Stored data
══════════════════════════════

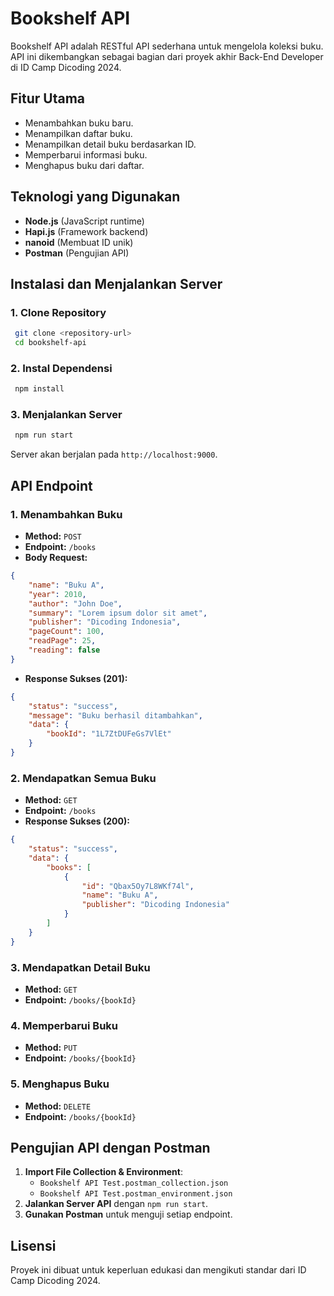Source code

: # Bookshelf API

Bookshelf API adalah RESTful API sederhana untuk mengelola koleksi buku. API ini dikembangkan sebagai bagian dari proyek akhir Back-End Developer di ID Camp Dicoding 2024.

## Fitur Utama
- Menambahkan buku baru.
- Menampilkan daftar buku.
- Menampilkan detail buku berdasarkan ID.
- Memperbarui informasi buku.
- Menghapus buku dari daftar.

## Teknologi yang Digunakan
- **Node.js** (JavaScript runtime)
- **Hapi.js** (Framework backend)
- **nanoid** (Membuat ID unik)
- **Postman** (Pengujian API)

## Instalasi dan Menjalankan Server
### 1. Clone Repository
```bash
 git clone <repository-url>
 cd bookshelf-api
```

### 2. Instal Dependensi
```bash
 npm install
```

### 3. Menjalankan Server
```bash
 npm run start
```

Server akan berjalan pada `http://localhost:9000`.

## API Endpoint
### 1. Menambahkan Buku
- **Method:** `POST`
- **Endpoint:** `/books`
- **Body Request:**
```json
{
    "name": "Buku A",
    "year": 2010,
    "author": "John Doe",
    "summary": "Lorem ipsum dolor sit amet",
    "publisher": "Dicoding Indonesia",
    "pageCount": 100,
    "readPage": 25,
    "reading": false
}
```
- **Response Sukses (201):**
```json
{
    "status": "success",
    "message": "Buku berhasil ditambahkan",
    "data": {
        "bookId": "1L7ZtDUFeGs7VlEt"
    }
}
```

### 2. Mendapatkan Semua Buku
- **Method:** `GET`
- **Endpoint:** `/books`
- **Response Sukses (200):**
```json
{
    "status": "success",
    "data": {
        "books": [
            {
                "id": "Qbax5Oy7L8WKf74l",
                "name": "Buku A",
                "publisher": "Dicoding Indonesia"
            }
        ]
    }
}
```

### 3. Mendapatkan Detail Buku
- **Method:** `GET`
- **Endpoint:** `/books/{bookId}`

### 4. Memperbarui Buku
- **Method:** `PUT`
- **Endpoint:** `/books/{bookId}`

### 5. Menghapus Buku
- **Method:** `DELETE`
- **Endpoint:** `/books/{bookId}`

## Pengujian API dengan Postman
1. **Import File Collection & Environment**:
   - `Bookshelf API Test.postman_collection.json`
   - `Bookshelf API Test.postman_environment.json`
2. **Jalankan Server API** dengan `npm run start`.
3. **Gunakan Postman** untuk menguji setiap endpoint.

## Lisensi
Proyek ini dibuat untuk keperluan edukasi dan mengikuti standar dari ID Camp Dicoding 2024.
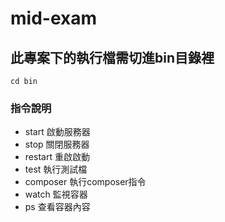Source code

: # mid-exam

## 此專案下的執行檔需切進bin目錄裡
```shell
cd bin
```
### 指令說明
- start 啟動服務器
- stop 關閉服務器
- restart 重啟啟動
- test 執行測試檔
- composer 執行composer指令
- watch 監視容器
- ps 查看容器內容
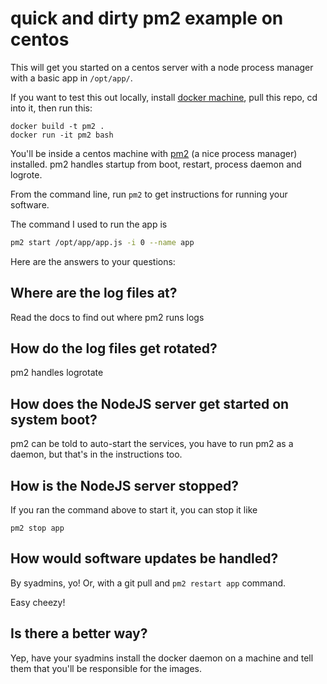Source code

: # quick and dirty pm2 example on centos

This will get you started on a centos server with a node process manager with a
basic app in `/opt/app/`.

If you want to test this out locally, install [docker
machine](https://docs.docker.com/machine/), pull this repo, cd into it, then run
this:

```
docker build -t pm2 .
docker run -it pm2 bash
```


You'll be inside a centos machine with [pm2](https://github.com/Unitech/pm2) (a
nice process manager) installed.  pm2 handles startup from boot, restart,
process daemon and logrote.

From the command line, run `pm2` to get instructions for running your software.

The command I used to run the app is

```bash
pm2 start /opt/app/app.js -i 0 --name app
```

Here are the answers to your questions:

## Where are the log files at?

Read the docs to find out where pm2 runs logs

## How do the log files get rotated?

pm2 handles logrotate

## How does the NodeJS server get started on system boot?

pm2 can be told to auto-start the services, you have to run pm2 as a daemon, but
that's in the instructions too.

## How is the NodeJS server stopped?

If you ran the command above to start it, you can stop it like

```
pm2 stop app
```

## How would software updates be handled?

By syadmins, yo!  Or, with a git pull and `pm2 restart app` command.

Easy cheezy!

## Is there a better way?

Yep, have your syadmins install the docker daemon on a machine and tell them
that you'll be responsible for the images.
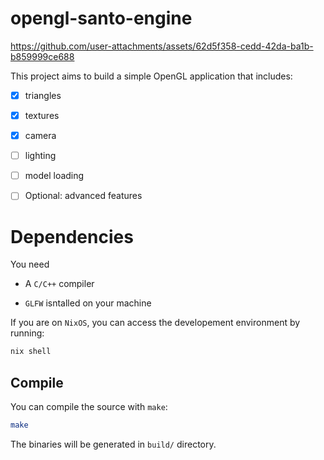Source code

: # opengl-santo-engine

https://github.com/user-attachments/assets/62d5f358-cedd-42da-ba1b-b859999ce688


This project aims to build a simple OpenGL application that
includes:

- [x] triangles

- [x] textures

- [x] camera

- [ ] lighting

- [ ] model loading

- [ ] Optional: advanced features

# Dependencies

You need

- A `C/C++` compiler

- `GLFW` isntalled on your machine

If you are on `NixOS`, you can access the developement environment
by running:
```bash
nix shell
```

## Compile

You can compile the source with `make`:
```bash
make
```

The binaries will be generated in `build/` directory.
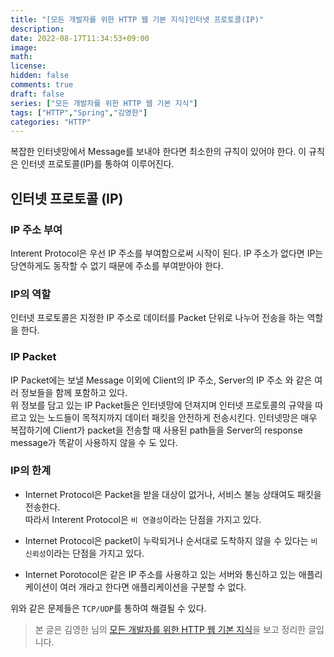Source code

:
 ```yaml
---
title: "[모든 개발자를 위한 HTTP 웹 기본 지식]인터넷 프로토콜(IP)"
description: 
date: 2022-08-17T11:34:53+09:00
image: 
math: 
license: 
hidden: false
comments: true
draft: false
series: ["모든 개발자를 위한 HTTP 웹 기본 지식"]
tags: ["HTTP","Spring","김영한"]
categories: "HTTP"
---
```


복잡한 인터넷망에서 Message를 보내야 한다면 최소한의 규칙이 있어야 한다. 이 규칙은 인터넷 프로토콜(IP)를 통하여 이루어진다.

## 인터넷 프로토콜 (IP)

### IP 주소 부여

Interent Protocol은 우선 IP 주소를 부여함으로써 시작이 된다. IP 주소가 없다면 IP는 당연하게도 동작할 수 없기 때문에 주소를 부여받아야 한다.

### IP의 역할

인터넷 프로토콜은 지정한 IP 주소로 데이터를 Packet 단위로 나누어 전송을 하는 역할을 한다.



### IP Packet

IP Packet에는 보낼 Message 이외에 Client의 IP 주소, Server의 IP 주소 와 같은 여러 정보들을 함께 포함하고 있다.  
위 정보를 담고 있는 IP Packet들은 인터넷망에 던져지며 인터넷 프로토콜의 규약을 따르고 있는 노드들이 목적지까지 데이터 패킷을 안전하게 전송시킨다.  인터넷망은 매우 복잡하기에 Client가 packet을 전송할 때 사용된 path들을 Server의 response message가 똑같이 사용하지 않을 수 도 있다.

### IP의 한계

- Internet Protocol은 Packet을 받을 대상이 없거나, 서비스 불능 상태여도 패킷을 전송한다.  
  따라서 Interent Protocol은 `비 연결성`이라는 단점을 가지고 있다.
  
- Internet Protocol은 packet이 누락되거나 순서대로 도착하지 않을 수 있다는 `비 신뢰성`이라는 단점을 가지고 있다.  

- Internet Porotocol은 같은 IP 주소를 사용하고 있는 서버와 통신하고 있는 애플리케이션이 여러 개라고 한다면 애플리케이션을 구분할 수 없다.

위와 같은 문제들은 `TCP/UDP`를 통하여 해결될 수 있다.

> 본 글은 김영한 님의 [모든 개발자를 위한 HTTP 웹 기본 지식](https://www.inflearn.com/course/http-%EC%9B%B9-%EB%84%A4%ED%8A%B8%EC%9B%8C%ED%81%AC/dashboard)을 보고 정리한 글입니다.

══════════════════════════════

Tally the lines above that hold "running" and write the result as a lone number.

- _Answer section_:
2